Have you ever wondered how stabilizers work? No, it’s not rocket science. AVRs (Automatic Voltage regulators) work dynamically by regulating the volts supplied by the electric grid in such a way that it will deliver the required amount of volts needed by the household or company if the incoming volts are within what the AVR can regulate.

Stabilizers have become an entity of great significance to every household and company to help safeguard electrical appliances from the fluctuating current coming in from the national grid.

The manufacture of these stabilizers started with the use of an electromagnetic relay system that helps in selecting the right part to adjust the incoming voltage. This method came with its strength and weakness. Later, another method was designed with the use of an electronic circuit for adjustment purposes. This method also comes with a few pros and cons.

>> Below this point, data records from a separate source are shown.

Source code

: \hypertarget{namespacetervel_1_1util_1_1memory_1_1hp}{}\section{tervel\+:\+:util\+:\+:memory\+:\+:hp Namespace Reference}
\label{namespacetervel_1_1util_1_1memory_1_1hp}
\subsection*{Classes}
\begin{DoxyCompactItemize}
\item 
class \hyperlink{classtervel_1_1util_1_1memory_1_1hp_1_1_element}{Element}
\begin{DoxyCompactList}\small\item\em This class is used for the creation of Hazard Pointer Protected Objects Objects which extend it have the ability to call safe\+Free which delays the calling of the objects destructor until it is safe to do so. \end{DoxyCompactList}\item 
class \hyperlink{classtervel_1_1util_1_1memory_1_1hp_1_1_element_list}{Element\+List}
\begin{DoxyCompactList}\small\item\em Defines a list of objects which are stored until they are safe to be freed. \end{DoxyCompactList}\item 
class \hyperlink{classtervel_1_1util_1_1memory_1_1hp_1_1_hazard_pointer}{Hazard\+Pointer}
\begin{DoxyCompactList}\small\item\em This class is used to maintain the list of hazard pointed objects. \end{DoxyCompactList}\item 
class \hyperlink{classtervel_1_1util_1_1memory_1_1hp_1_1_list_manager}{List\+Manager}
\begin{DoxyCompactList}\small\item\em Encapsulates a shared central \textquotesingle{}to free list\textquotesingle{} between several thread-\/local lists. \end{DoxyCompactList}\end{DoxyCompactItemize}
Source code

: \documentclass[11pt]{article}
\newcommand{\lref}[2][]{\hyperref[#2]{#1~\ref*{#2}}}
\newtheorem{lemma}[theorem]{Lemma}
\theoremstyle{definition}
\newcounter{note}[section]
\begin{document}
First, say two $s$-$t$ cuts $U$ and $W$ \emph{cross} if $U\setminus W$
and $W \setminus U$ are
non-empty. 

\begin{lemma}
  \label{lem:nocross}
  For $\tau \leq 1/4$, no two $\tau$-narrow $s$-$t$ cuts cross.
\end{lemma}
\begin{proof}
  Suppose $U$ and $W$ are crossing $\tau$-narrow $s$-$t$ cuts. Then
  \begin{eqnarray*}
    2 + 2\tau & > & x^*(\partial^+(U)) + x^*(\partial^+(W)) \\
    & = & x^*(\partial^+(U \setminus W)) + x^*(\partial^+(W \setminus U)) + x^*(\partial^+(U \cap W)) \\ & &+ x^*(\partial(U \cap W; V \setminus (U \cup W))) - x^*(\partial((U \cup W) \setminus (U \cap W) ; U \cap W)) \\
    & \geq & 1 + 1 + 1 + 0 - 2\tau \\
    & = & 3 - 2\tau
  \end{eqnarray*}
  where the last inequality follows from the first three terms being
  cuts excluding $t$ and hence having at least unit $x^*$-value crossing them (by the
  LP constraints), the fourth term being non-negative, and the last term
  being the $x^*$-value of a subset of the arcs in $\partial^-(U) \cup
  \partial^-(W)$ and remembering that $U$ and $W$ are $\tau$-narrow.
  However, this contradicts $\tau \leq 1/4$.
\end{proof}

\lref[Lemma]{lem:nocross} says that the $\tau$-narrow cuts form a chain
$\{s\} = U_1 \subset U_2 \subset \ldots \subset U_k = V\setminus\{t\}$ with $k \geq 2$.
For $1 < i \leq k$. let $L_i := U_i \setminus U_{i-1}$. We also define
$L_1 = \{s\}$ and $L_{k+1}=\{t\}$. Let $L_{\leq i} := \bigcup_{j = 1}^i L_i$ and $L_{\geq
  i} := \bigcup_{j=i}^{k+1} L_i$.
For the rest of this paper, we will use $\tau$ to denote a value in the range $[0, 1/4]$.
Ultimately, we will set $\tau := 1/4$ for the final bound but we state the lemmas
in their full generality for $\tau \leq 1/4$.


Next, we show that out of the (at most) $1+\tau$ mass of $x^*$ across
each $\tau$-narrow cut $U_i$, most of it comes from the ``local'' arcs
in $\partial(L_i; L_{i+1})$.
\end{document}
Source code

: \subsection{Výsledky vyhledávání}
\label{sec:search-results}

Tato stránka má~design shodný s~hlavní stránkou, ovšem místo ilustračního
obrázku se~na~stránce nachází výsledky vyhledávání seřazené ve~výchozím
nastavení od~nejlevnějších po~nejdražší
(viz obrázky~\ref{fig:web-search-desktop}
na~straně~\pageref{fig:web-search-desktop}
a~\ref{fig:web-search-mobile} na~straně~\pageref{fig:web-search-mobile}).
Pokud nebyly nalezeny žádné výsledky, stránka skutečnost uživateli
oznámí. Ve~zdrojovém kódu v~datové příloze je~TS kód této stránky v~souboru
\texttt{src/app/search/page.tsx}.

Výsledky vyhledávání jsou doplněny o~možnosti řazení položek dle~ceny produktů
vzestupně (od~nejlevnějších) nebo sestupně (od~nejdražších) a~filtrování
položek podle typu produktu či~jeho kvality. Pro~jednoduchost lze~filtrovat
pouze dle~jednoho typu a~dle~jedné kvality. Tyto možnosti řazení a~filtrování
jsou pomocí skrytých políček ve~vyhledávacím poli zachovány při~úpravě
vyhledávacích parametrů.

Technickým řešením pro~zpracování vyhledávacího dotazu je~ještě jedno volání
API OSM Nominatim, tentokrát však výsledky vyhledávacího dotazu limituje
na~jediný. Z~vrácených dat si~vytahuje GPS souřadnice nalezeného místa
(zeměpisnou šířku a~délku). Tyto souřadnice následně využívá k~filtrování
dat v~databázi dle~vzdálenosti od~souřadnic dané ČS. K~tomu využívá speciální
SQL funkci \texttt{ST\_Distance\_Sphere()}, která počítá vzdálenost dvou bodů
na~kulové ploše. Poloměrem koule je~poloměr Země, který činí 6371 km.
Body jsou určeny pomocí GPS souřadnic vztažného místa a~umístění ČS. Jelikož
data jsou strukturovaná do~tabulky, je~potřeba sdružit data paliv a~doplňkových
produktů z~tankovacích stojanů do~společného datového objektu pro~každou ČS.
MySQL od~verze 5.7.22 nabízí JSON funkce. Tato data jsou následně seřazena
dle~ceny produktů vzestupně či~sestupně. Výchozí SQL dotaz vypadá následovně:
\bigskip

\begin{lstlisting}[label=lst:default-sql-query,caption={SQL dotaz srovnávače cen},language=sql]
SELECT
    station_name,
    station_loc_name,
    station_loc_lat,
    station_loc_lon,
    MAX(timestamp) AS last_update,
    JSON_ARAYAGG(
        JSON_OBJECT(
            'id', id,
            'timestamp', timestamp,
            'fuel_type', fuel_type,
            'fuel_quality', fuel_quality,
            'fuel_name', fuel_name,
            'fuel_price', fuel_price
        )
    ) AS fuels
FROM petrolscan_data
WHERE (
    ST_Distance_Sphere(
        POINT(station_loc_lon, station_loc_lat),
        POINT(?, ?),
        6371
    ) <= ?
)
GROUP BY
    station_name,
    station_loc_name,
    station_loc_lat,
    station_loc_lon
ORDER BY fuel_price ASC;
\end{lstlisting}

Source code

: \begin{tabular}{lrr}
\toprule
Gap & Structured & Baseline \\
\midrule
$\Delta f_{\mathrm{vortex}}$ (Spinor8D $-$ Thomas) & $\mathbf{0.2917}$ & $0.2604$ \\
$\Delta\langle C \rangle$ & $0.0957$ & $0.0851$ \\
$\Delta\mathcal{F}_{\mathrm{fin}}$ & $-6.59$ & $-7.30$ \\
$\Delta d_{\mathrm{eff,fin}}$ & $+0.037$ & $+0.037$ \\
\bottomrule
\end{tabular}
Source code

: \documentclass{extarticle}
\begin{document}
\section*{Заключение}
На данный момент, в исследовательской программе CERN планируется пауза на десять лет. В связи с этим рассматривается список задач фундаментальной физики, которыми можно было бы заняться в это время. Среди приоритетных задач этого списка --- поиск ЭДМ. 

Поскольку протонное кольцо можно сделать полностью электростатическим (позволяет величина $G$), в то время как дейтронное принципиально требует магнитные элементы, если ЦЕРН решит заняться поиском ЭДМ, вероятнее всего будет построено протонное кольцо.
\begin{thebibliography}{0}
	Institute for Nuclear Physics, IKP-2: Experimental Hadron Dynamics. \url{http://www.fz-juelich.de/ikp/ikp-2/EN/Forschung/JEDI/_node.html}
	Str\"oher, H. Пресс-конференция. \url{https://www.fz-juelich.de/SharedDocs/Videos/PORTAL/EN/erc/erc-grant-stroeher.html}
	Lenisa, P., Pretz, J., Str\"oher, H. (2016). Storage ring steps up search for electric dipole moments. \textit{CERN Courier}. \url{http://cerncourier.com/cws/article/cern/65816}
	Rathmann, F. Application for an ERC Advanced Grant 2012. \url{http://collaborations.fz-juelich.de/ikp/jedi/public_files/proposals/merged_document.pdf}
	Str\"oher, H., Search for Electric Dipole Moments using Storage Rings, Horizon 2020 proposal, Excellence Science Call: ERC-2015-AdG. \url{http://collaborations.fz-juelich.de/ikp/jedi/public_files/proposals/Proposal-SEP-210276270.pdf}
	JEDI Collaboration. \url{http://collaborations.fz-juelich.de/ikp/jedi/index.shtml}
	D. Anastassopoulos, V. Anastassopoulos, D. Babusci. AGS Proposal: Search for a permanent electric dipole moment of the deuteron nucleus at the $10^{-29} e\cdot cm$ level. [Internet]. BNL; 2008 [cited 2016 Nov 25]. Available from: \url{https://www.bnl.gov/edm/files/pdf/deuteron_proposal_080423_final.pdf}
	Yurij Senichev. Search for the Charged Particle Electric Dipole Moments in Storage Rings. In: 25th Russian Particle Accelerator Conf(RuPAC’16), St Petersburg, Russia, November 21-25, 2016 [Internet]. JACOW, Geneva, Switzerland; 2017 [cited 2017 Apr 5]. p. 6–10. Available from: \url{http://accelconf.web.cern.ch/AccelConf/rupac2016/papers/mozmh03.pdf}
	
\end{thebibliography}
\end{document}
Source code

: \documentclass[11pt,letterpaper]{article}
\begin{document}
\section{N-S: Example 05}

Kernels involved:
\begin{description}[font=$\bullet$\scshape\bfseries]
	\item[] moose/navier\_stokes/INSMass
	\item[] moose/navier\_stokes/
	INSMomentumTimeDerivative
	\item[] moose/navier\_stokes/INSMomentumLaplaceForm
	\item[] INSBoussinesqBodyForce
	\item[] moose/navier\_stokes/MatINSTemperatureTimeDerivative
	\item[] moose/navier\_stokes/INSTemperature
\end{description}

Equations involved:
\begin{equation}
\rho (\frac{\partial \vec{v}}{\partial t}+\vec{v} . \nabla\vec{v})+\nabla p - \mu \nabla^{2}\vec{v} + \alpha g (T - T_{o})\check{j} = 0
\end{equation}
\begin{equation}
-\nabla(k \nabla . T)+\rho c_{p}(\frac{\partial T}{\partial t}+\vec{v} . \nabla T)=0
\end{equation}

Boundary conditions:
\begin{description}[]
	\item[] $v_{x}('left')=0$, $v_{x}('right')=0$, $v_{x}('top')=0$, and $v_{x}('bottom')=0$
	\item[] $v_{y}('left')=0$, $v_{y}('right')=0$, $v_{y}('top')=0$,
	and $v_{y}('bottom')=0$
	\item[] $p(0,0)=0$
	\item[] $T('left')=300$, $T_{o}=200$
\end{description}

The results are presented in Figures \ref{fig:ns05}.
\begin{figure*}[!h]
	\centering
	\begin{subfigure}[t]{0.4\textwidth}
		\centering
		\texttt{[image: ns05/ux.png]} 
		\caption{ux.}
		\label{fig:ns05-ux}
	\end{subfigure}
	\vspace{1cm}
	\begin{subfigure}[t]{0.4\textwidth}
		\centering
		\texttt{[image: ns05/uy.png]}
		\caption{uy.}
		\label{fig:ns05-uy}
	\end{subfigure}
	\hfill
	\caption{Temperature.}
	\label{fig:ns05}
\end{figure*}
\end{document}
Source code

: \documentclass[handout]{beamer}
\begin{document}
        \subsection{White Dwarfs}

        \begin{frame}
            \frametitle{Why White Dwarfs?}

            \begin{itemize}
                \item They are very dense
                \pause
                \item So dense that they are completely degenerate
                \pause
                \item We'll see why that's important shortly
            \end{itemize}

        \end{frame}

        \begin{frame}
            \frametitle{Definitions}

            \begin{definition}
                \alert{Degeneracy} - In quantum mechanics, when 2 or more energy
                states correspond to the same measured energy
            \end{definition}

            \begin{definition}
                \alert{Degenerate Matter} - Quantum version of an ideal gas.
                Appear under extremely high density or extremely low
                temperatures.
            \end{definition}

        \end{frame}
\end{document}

  1. The Relay voltage Stabilizer/AVRs

This type of stabilizer is mostly used for low-weight appliances in homes, offices, and low-cost homes. The technology comes with certain limitations which include low voltage correction speed, less durability, less reliability, among other issues in the stabilizer technology. This technology attempts to resolve the accuracy of output and the delay time in the relay technology of stabilizers. It comes with a ±10% output voltage accuracy and a low-voltage correction speed of a stabilizer that is more reliable.

2. The Servo voltage stabilizer/AVRs

The Servo voltage stabilizer consists of the servo motor, Buck-Boost transformer (BBT), and Autotransformer among other elements. The voltage that comes out of the stabilizer is the voltage across the primary BBT and the other end is connected to the shaft of the Servo motor. It is mainly used for high output voltage accuracy, usually, ±1% with input voltage changes up to ± 50%. The advantages of servo stabilizers include higher correction speed, high precision of stabilized output, the capability of withstanding inrush currents, and most importantly the high reliability.